Instructions to follow → Quote only the lines from the top of the listing below down to and including the line with "a \(H\) trimestres vista.".

[Start of section]

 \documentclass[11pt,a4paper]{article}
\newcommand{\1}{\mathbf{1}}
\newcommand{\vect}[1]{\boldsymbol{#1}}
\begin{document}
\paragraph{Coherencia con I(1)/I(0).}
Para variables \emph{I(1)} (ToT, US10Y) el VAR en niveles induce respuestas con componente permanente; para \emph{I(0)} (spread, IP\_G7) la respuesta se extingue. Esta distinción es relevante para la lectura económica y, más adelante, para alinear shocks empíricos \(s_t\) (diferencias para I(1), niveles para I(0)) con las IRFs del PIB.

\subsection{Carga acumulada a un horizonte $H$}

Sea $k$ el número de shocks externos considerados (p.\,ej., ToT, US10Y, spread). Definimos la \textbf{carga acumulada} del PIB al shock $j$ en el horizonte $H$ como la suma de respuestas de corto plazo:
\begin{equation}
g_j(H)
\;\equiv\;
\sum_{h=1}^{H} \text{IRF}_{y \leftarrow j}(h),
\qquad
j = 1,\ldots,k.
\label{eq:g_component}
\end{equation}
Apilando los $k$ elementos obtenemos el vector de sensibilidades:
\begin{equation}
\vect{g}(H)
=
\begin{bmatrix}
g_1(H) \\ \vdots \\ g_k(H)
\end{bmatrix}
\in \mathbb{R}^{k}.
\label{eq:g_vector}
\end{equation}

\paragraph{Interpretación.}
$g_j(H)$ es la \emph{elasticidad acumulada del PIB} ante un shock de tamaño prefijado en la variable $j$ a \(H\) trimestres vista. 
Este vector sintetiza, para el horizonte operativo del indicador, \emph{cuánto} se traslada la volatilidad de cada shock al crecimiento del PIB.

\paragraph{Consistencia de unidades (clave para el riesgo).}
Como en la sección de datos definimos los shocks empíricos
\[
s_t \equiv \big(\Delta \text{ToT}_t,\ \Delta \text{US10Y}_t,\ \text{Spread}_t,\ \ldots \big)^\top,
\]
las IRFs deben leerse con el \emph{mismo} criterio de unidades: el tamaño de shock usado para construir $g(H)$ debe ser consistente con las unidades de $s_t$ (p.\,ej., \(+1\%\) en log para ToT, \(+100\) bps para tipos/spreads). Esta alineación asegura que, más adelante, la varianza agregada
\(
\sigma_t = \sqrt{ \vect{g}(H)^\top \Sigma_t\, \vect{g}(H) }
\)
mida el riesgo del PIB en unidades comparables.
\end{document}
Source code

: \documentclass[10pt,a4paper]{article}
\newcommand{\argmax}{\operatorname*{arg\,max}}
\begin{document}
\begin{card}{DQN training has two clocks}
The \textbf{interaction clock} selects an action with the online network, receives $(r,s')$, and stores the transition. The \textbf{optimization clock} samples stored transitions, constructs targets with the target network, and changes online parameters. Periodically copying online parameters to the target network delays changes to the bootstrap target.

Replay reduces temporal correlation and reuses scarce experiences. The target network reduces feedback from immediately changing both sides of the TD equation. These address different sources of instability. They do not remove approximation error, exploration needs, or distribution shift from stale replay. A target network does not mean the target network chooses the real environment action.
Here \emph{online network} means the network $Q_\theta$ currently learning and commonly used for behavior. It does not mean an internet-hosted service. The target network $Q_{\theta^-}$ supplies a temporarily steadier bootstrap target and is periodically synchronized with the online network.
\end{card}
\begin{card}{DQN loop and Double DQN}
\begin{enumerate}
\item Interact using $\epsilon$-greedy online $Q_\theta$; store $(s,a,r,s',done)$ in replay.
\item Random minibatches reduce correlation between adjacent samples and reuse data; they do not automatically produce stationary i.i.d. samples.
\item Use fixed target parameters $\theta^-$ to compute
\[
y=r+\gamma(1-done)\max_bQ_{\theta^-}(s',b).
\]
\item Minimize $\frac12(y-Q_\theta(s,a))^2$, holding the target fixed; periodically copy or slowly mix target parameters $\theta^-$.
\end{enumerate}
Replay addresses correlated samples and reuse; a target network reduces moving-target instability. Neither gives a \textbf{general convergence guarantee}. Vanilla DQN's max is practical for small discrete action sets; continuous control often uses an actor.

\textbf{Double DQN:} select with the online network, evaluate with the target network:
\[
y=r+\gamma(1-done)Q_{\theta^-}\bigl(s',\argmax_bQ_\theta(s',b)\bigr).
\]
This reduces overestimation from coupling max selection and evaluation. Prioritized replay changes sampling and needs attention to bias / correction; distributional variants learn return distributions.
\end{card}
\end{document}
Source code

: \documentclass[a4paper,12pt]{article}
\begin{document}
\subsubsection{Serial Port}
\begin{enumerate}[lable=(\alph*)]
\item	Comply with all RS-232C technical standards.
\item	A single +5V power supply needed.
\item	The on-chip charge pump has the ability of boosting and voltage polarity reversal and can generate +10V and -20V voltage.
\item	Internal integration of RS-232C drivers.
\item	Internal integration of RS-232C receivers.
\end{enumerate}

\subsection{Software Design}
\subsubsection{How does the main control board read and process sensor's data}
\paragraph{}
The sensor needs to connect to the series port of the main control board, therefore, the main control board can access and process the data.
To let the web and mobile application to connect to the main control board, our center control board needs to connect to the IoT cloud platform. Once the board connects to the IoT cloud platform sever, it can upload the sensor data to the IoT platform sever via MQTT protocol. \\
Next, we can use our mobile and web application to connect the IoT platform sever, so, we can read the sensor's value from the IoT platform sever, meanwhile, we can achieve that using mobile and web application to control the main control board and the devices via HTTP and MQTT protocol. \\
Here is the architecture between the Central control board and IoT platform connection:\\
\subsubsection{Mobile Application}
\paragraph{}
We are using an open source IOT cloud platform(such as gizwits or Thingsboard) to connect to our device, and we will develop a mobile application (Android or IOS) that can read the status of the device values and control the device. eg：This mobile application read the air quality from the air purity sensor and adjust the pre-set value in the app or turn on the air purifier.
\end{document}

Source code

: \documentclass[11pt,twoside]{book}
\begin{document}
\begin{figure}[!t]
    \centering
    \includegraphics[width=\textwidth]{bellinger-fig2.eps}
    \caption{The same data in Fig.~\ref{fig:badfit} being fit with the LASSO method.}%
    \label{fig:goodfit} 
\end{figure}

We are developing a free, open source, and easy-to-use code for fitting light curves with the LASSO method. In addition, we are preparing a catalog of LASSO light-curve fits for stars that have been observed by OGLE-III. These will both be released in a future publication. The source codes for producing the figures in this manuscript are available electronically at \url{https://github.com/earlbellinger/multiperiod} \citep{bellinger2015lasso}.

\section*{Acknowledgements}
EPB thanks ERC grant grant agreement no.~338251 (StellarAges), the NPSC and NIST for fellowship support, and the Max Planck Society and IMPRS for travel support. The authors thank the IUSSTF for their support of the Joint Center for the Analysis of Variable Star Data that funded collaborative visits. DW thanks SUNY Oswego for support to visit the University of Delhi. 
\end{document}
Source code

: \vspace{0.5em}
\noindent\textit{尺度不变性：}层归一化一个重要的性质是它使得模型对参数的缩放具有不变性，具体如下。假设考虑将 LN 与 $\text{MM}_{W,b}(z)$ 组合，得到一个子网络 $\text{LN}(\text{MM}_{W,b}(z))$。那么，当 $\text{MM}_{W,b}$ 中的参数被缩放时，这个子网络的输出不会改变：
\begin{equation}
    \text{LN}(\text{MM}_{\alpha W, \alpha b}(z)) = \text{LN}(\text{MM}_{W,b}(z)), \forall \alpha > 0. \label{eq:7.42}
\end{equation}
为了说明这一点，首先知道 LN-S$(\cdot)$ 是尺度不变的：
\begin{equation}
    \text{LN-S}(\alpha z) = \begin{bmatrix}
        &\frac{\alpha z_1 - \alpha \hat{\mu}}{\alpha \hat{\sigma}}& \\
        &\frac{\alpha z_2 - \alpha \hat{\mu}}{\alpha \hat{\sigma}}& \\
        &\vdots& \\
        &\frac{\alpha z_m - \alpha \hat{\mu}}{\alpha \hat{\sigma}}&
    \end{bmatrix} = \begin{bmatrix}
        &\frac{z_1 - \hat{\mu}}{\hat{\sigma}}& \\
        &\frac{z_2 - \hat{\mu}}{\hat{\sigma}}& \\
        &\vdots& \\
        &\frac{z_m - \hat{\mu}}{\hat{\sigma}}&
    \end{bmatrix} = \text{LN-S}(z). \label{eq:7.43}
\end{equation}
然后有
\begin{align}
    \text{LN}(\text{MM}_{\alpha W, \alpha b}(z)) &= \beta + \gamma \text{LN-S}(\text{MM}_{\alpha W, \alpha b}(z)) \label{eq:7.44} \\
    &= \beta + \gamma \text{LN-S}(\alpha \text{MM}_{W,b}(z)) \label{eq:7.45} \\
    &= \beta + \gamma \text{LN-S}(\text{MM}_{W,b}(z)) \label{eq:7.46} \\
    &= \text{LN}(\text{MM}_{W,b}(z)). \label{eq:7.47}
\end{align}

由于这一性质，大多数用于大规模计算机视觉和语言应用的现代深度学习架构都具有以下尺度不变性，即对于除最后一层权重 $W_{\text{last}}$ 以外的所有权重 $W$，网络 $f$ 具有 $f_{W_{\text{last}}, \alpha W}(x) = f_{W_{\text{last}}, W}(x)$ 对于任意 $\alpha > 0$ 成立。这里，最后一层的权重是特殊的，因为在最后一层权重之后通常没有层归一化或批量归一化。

[End of section]

Finished exercise →
 \documentclass[11pt,a4paper]{article}
\newcommand{\1}{\mathbf{1}}
\newcommand{\vect}[1]{\boldsymbol{#1}}
\begin{document}
\paragraph{Coherencia con I(1)/I(0).}
Para variables \emph{I(1)} (ToT, US10Y) el VAR en niveles induce respuestas con componente permanente; para \emph{I(0)} (spread, IP\_G7) la respuesta se extingue. Esta distinción es relevante para la lectura económica y, más adelante, para alinear shocks empíricos \(s_t\) (diferencias para I(1), niveles para I(0)) con las IRFs del PIB.

\subsection{Carga acumulada a un horizonte $H$}

Sea $k$ el número de shocks externos considerados (p.\,ej., ToT, US10Y, spread). Definimos la \textbf{carga acumulada} del PIB al shock $j$ en el horizonte $H$ como la suma de respuestas de corto plazo:
\begin{equation}
g_j(H)
\;\equiv\;
\sum_{h=1}^{H} \text{IRF}_{y \leftarrow j}(h),
\qquad
j = 1,\ldots,k.
\label{eq:g_component}
\end{equation}
Apilando los $k$ elementos obtenemos el vector de sensibilidades:
\begin{equation}
\vect{g}(H)
=
\begin{bmatrix}
g_1(H) \\ \vdots \\ g_k(H)
\end{bmatrix}
\in \mathbb{R}^{k}.
\label{eq:g_vector}
\end{equation}

\paragraph{Interpretación.}
$g_j(H)$ es la \emph{elasticidad acumulada del PIB} ante un shock de tamaño prefijado en la variable $j$ a \(H\) trimestres vista. 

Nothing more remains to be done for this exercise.